I’m having some issues wrapping my brain around this particular scenario, given the information I found in the ITIL V3 definitions.Known Error:
A Problem that has a documented Root Cause and a Workaround.Workaround:
Reducing or eliminating the Impact of an Incident or Problem for which a full Resolution is not yet available.
The scenario goes like this:
Multiple users call in to report an application crashing during synchronization, the same error message is seen each time. For each user calling the Service Desk, a new Incident record is logged. After a multitude of calls, a parent Incident is created and all other incidents are linked as child. After troubleshooting the scenario without any resolution the Incident records are escalated to Tier II. Once a workaround has been acquired, the Incident triggers a ‘Known Error’. The workaround is applied to all affected machines to restore service and the Incidents are closed. A Problem record is created to determine the root cause of the Incidents.
This would seem to make sense to me, but by the ITIL definition, I cannot create a “known error” until I have a workaround and root cause. Maybe I am just confused in terminology, but I’d like to add something like the error and the workaround to a known error database so that subsequent calls can be related to that known error database entry.

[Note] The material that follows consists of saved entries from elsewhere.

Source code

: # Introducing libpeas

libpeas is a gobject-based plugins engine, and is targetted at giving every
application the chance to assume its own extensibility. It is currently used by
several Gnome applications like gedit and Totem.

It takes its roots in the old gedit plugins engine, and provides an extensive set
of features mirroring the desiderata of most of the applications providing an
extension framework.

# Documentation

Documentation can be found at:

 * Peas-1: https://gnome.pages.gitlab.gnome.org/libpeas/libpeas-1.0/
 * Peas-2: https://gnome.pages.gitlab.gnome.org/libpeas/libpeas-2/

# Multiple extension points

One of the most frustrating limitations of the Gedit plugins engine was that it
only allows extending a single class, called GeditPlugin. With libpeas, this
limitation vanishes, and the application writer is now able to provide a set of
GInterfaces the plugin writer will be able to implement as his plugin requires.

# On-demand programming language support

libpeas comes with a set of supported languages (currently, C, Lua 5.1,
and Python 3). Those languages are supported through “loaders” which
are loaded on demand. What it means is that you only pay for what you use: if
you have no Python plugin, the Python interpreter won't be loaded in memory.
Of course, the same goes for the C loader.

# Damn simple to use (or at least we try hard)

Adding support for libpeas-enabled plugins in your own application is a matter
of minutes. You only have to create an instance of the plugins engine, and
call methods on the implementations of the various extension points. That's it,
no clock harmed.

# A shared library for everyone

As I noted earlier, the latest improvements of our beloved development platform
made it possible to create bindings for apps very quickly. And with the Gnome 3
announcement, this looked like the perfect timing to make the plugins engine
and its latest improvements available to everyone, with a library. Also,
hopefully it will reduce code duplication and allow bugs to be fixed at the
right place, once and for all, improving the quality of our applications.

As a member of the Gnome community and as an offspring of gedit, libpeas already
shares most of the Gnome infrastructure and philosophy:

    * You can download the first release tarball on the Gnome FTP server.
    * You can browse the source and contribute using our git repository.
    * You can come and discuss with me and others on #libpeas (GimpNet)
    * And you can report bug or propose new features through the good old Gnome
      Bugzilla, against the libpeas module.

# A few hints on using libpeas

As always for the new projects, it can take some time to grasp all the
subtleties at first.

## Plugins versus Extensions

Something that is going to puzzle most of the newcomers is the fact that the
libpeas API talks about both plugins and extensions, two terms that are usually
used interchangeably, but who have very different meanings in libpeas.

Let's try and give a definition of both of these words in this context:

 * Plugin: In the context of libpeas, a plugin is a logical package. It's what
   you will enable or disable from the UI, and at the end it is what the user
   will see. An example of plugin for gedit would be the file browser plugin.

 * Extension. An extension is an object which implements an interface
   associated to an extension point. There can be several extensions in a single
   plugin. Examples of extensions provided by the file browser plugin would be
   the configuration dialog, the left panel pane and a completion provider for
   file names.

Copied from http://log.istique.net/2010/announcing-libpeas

This very question has often come up when I have been discussing the Workaround concept as it applies to Problem and Incident Management. What I usually say (and this is an adapt principle) is that Incident Management comes up with many (in fact, probably the majority) of Potential Workarounds. If I’m trying to get a critical IT Service up and running, and I figure out that rebooting a server fixes it, then I log the resolution to the Incident as “Reboot server” and, if my tool supports it, flag it as a Potential Workaround. The issue may come up over-and-over, but I can always apply my Potential Workaround to get it going again.It is just a Potential Workaround because, until Problem Management goes in and looks for root cause, it’s just an IT cowboy throwing darts and one happened to hit. Problem Management in their investigation may do root cause analysis and find out that a hung service on the server is causing the outage and that a much less impacting thing to do would be to simply stop and restart the service. Now it is a true Workaround. So why the difference?
When I’m doing Incident Management, the first thing I search is the Known Error Database for Workarounds. They have at least had some research (maybe rebooting the server was the best solution) and have been vetted by someone investigating root cause. If I don’t find anything, I search the Incident database for Potential Workarounds. If I get a hit, I can try it and see if works in my situation.
When I’m working Problem Management and looking for Incidents that are good candidates for opening Problem records on, I look for Incidents which are flagged with Potential Workarounds. These are tickets where the issue isn’t well understood, and the Potential Workaround may deserve some investigation to improve it to a true Workaround.
By the way, in ITIL v3, a Known Error record can be opened at any point in a Problem’s lifecycle regardless of whether or not you have Root Cause or a Workaround identified (or even after the fact during a post mortem analysis).